Surprise! You thought I had forgotten, didn’t you? It has been a long time, almost a year, since the last installment of this series, inspired by President Joe Biden’s spectacularly awful, divisive, incompetent and destructive first two years. Now it’s approaching three, and Biden looks worse than ever. I admit to being paralyzed after considering Woodrow Wilson in Part 3. It is hard to imagine a President being much worse than Wilson, which is remarkable, considering how long Democratic historians maintained the myth that he was one of our greatest chief executives. This fills me with hope that eventually history’s verdict on Barack Obama will align itself with objective reality, but I’m getting ahead of myself.
Since May on 2022, when I began this inquiry, the performance of President Biden has only worsened. Nonetheless, he still has more than a year to go, and that’s assuming that he does not get re-elected to a second term. To be fair, I should have divided this competition into two divisions, one for single term Presidents (or less), and the other for those who served more than one term. After all, Woodrow Wilson, the current head of the leaderboard, couldn’t possibly have done as much damage if he hadn’t been re-elected in 1916 with the now mordantly ironic slogan, “He Kept Us Out of the War.” I must admit, however, Biden has done a spectacular amount of harm in less than three years. It’s impressive.

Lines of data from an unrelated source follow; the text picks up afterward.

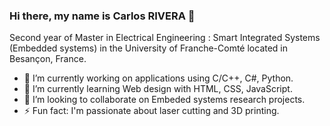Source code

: ### Hi there, my name is Carlos RIVERA 👋
Second year of Master in Electrical Engineering : Smart Integrated Systems (Embedded systems) in the University of Franche-Comté located in Besançon, France.

- 🔭 I’m currently working on applications using C/C++, C#, Python.
- 🌱 I’m currently learning Web design with HTML, CSS, JavaScript.
- 👯 I’m looking to collaborate on Embeded systems research projects.
- ⚡ Fun fact: I'm passionate about laser cutting and 3D printing.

Following Wilson came a President now routinely ranked as one of the worst, Warren G. Harding, #29 (1921-1923), and he didn’t make it through even three years, dying suddenly of cardiac arrest at the youthful age (by today’s Presidential standards) of 57. I began my lifetime fascination with the Presidency reading that Harding was tied with Buchanan and Johnson for the bottom of the barrel. The record just doesn’t support that assessment. While Harding was alive, he enjoyed more popularity than all but a few Presidents while in the White House. His low ranking is attributable to first, the eruption of several scandals, notably the Teapot Dome scandal, in his cabinet after his death, and second, the sordid accounts for Harding’s remarkable sexual profligacy and adultery. While no historian has asserted convincingly that Harding was himself corrupt or complicit in the scandals, he did appoint the crooks, and was accountable. Like Donald Trump, he appointed many cronies and allies who lacked the character and qualifications for public service. There was plenty of smoke that a more attentive POTUS would have sniffed out. As for the sexual misconduct, presumably post-Harding revelations about Bill Clinton and Jack Kennedy should place this in proper perspective. As several commentators have noted in recent decades of Harding historical rehabilitation, many of his accomplishments are impressive.